君に幸せの唄を奏でよう。



「俺のせいで遅くなったな。家まで送る」
「でも…」
「俺が送りたいから、送らせてくれないか?」

また、亮太が哀しそうな笑顔で聞いてくるから、あたしは何も言わず小さく頷いた。

気まずい雰囲気の中、あたし達は歩き始める。

夏の夜風が、あたし達の髪をなびかせる。

いつもは楽しく話をしながら帰ってるから、静かな夜は初めてだった。

隣に居るはずの亮太が、今日はあたしの前に居る。
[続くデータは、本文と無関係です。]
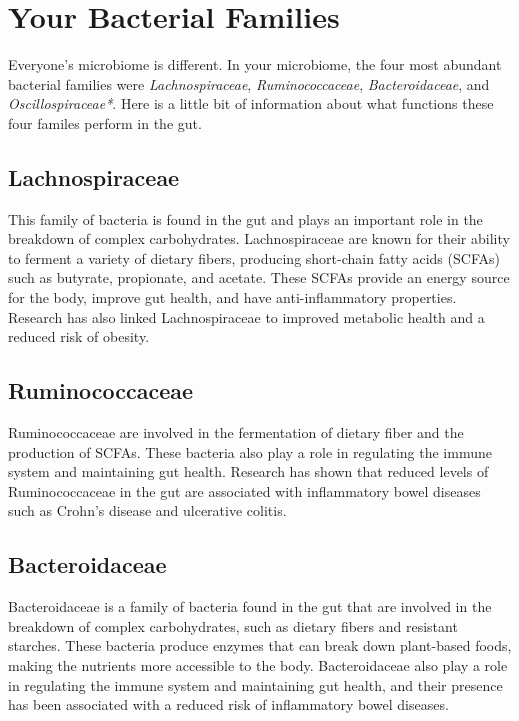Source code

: \documentclass[
]{article}
\begin{document}
\newpage

\section{Your Bacterial Families}

Everyone's microbiome is different. In your microbiome, the four most
abundant bacterial families were \textit{Lachnospiraceae},
\textit{Ruminococcaceae}, \textit{Bacteroidaceae}, and
\textit{Oscillospiraceae*}. Here is a little bit of information about
what functions these four familes perform in the gut.

\subsection{Lachnospiraceae}

\begin{small}
This family of bacteria is found in the gut and plays an important role in the 
breakdown of complex carbohydrates. Lachnospiraceae are known for their ability 
to ferment a variety of dietary fibers, producing short-chain fatty acids 
(SCFAs) such as butyrate, propionate, and acetate. These SCFAs provide an energy
source for the body, improve gut health, and have anti-inflammatory properties. 
Research has also linked Lachnospiraceae to improved metabolic health and a 
reduced risk of obesity.
\end{small}

\subsection{Ruminococcaceae}

\begin{small}
Ruminococcaceae are involved in the fermentation of dietary fiber and the 
production of SCFAs. These bacteria also play a role in regulating the immune 
system and maintaining gut health. Research has shown that reduced levels of 
Ruminococcaceae in the gut are associated with inflammatory bowel diseases such 
as Crohn's disease and ulcerative colitis.
\end{small}

\subsection{Bacteroidaceae}

\begin{small}
Bacteroidaceae is a family of bacteria found in the gut that are involved in the
breakdown of complex carbohydrates, such as dietary fibers and resistant 
starches. These bacteria produce enzymes that can break down plant-based foods, 
making the nutrients more accessible to the body. Bacteroidaceae also play a 
role in regulating the immune system and maintaining gut health, and their 
presence has been associated with a reduced risk of inflammatory bowel diseases.
\end{small}
\end{document}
ただそれだけなのに、とても寂しく感じる。

そして、もう元の関係には戻れない…。

「送ってくれて、ありがとう」

家に着き、亮太にお礼を言った。

「おう……じゃあ、また来週な」
「……うん」

亮太の帰って行く背中は、とても寂しそうで見てるこっちも辛かった。

あの時、なんで橘 奏が出てきたの…?確かに、あたしの中で答えは決まってた。

だけど、それとはまた違う。

さっきから、心臓がドクン、ドクンと脈を打つ音が、段々大きくなってうるさい。

まるで、早く何かに“気付け”と言われているかの様に、あたしを急(せ)かし続ける--。